Hoggett’s work sparkles the best during “Novacaine” and parts of “Before the Lobotomy”/”Extraordinary Girl” and when Will and Heather are breaking up during “Too Much Too Soon.” Why does it work in these songs the most? There’s exquisite precision and a sense of danger during these songs. “Novacaine” finds Will on the brink and Tunny under fire; “Too Much Too Soon” finds Heather and Will physically struggling (though that have could be more tightly choreographed with stage combat as well) and “Lobotomy/Extraordinary” mixed rigged flying of the actors (at once giving me the dual shock of thinking “oh no, it’s Peter Pan, but oh wow, is that hard and difficult to do as well as Caplan and Sajous do it”) between Tunny and the Extraordinary Girl. This number ends with an ominous ballet that works in one way but seems overwrought at the same time, but it builds well with the song’s finish. I also enjoyed “Last Night on Earth” as Whatsername and Johnny shoot-up together and are lasciviously entwined with the rubber tubing of their binge.
I can’t quite articulate what it was about the choreography that didn’t wow me overall but it probably has something to do with the fact that there really didn’t need to be so much of it. Just because it’s a musical doesn’t necessarily mean that it has to be choreographed to within an inch of its life, particularly if the actors aren’t necessarily dancers. Sometimes, less is more beautiful and precision in movement can convey a thousand emotions. Just ask Billie Joe when he makes a heart with his hands or shoots himself with his finger at the right moment. Simple can be beautiful. It just has to not look like it’s trying too hard to mean something.

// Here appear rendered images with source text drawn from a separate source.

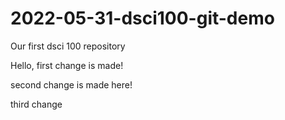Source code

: # 2022-05-31-dsci100-git-demo
Our first dsci 100 repository

Hello, first change is made!

second change is made here!

third change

Direction: I have never seen a play or musical directed by Michael Mayer, so there is nothing for me to base his past work on. What I saw in this work was a capable director who does not take the story and power of American Idiot far enough. It’s too safe. Musically and thematically, the album is more hard-hitting than the musical that I watched.

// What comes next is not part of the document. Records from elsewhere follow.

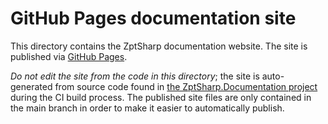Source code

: # GitHub Pages documentation site

This directory contains the ZptSharp documentation website.  The site is published
via [GitHub Pages].

*Do not edit the site from the code in this directory*; the site is auto-generated from
source code found in [the ZptSharp.Documentation project] during the CI build process.
The published site files are only contained in the main branch in order to make it easier
to automatically publish.

[GitHub Pages]: https://pages.github.com/
[the ZptSharp.Documentation project]: https://github.com/csf-dev/ZPT-Sharp/tree/master/ZptSharp.Documentation
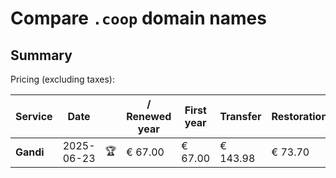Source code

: # Compare `.coop` domain names

## Summary

Pricing (excluding taxes):

| Service | Date |  | / Renewed year | First year | Transfer | Restoration |
|--|--|--|--|--|--|--|
| **Gandi** | 2025-06-23 | 🏆 | € 67.00 | € 67.00 | € 143.98 | € 73.70 |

Mayer took on a huge project: crafting an album with a thin storyline into a musical play that would be accessible to both a Broadway and non-Broadway audience as well as a fan-based and a non-fan audience. Something for everyone. It’s a challenge that any director would have trouble with, but Mayer (and Armstrong) go in the right direction: expanding the story while keeping it mostly based in the original storyline and keeping the music intact with the additional songs from 21st Century Breakdown and the AI b-sides. I think were he (and Armstrong?) went just a wee bit wrong is taking the emotional “fuck you” and bite out the story.

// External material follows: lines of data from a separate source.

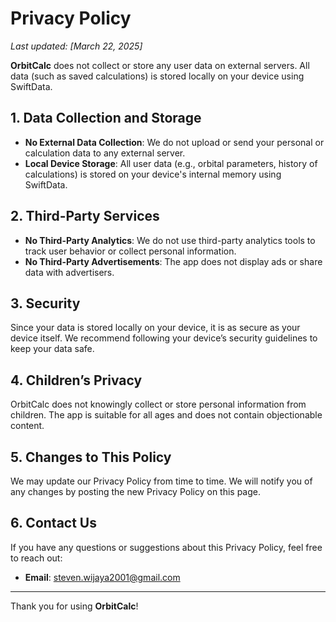 # Privacy Policy

_Last updated: [March 22, 2025]_

**OrbitCalc** does not collect or store any user data on external servers. All data (such as saved calculations) is stored locally on your device using SwiftData.

## 1. Data Collection and Storage

- **No External Data Collection**: We do not upload or send your personal or calculation data to any external server.
- **Local Device Storage**: All user data (e.g., orbital parameters, history of calculations) is stored on your device's internal memory using SwiftData.

## 2. Third-Party Services

- **No Third-Party Analytics**: We do not use third-party analytics tools to track user behavior or collect personal information.
- **No Third-Party Advertisements**: The app does not display ads or share data with advertisers.

## 3. Security

Since your data is stored locally on your device, it is as secure as your device itself. We recommend following your device’s security guidelines to keep your data safe.

## 4. Children’s Privacy

OrbitCalc does not knowingly collect or store personal information from children. The app is suitable for all ages and does not contain objectionable content.

## 5. Changes to This Policy

We may update our Privacy Policy from time to time. We will notify you of any changes by posting the new Privacy Policy on this page.

## 6. Contact Us

If you have any questions or suggestions about this Privacy Policy, feel free to reach out:
- **Email**: [steven.wijaya2001@gmail.com](mailto:steven.wijaya2001@gmail.com?subject=OrbitCalc%20Privacy%20Policy%20Inquiry)

---

Thank you for using **OrbitCalc**!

American Idiot is a very confrontational album. It screams in your face and dares you to like nine-minute songs and tells you that the world around you is full of idiots, including yourself. It’s an anthem of longing, rage, turmoil, failure and forgetting, and yes, coming of age and all the crap that entails. Well, at least, it’s those things to me. Mayer seems to have taken the story and stripped it of real anger and reality. What’s left is a great looking show, but it’s a bit too hollow, a bit too slick, a bit too one-dimensional.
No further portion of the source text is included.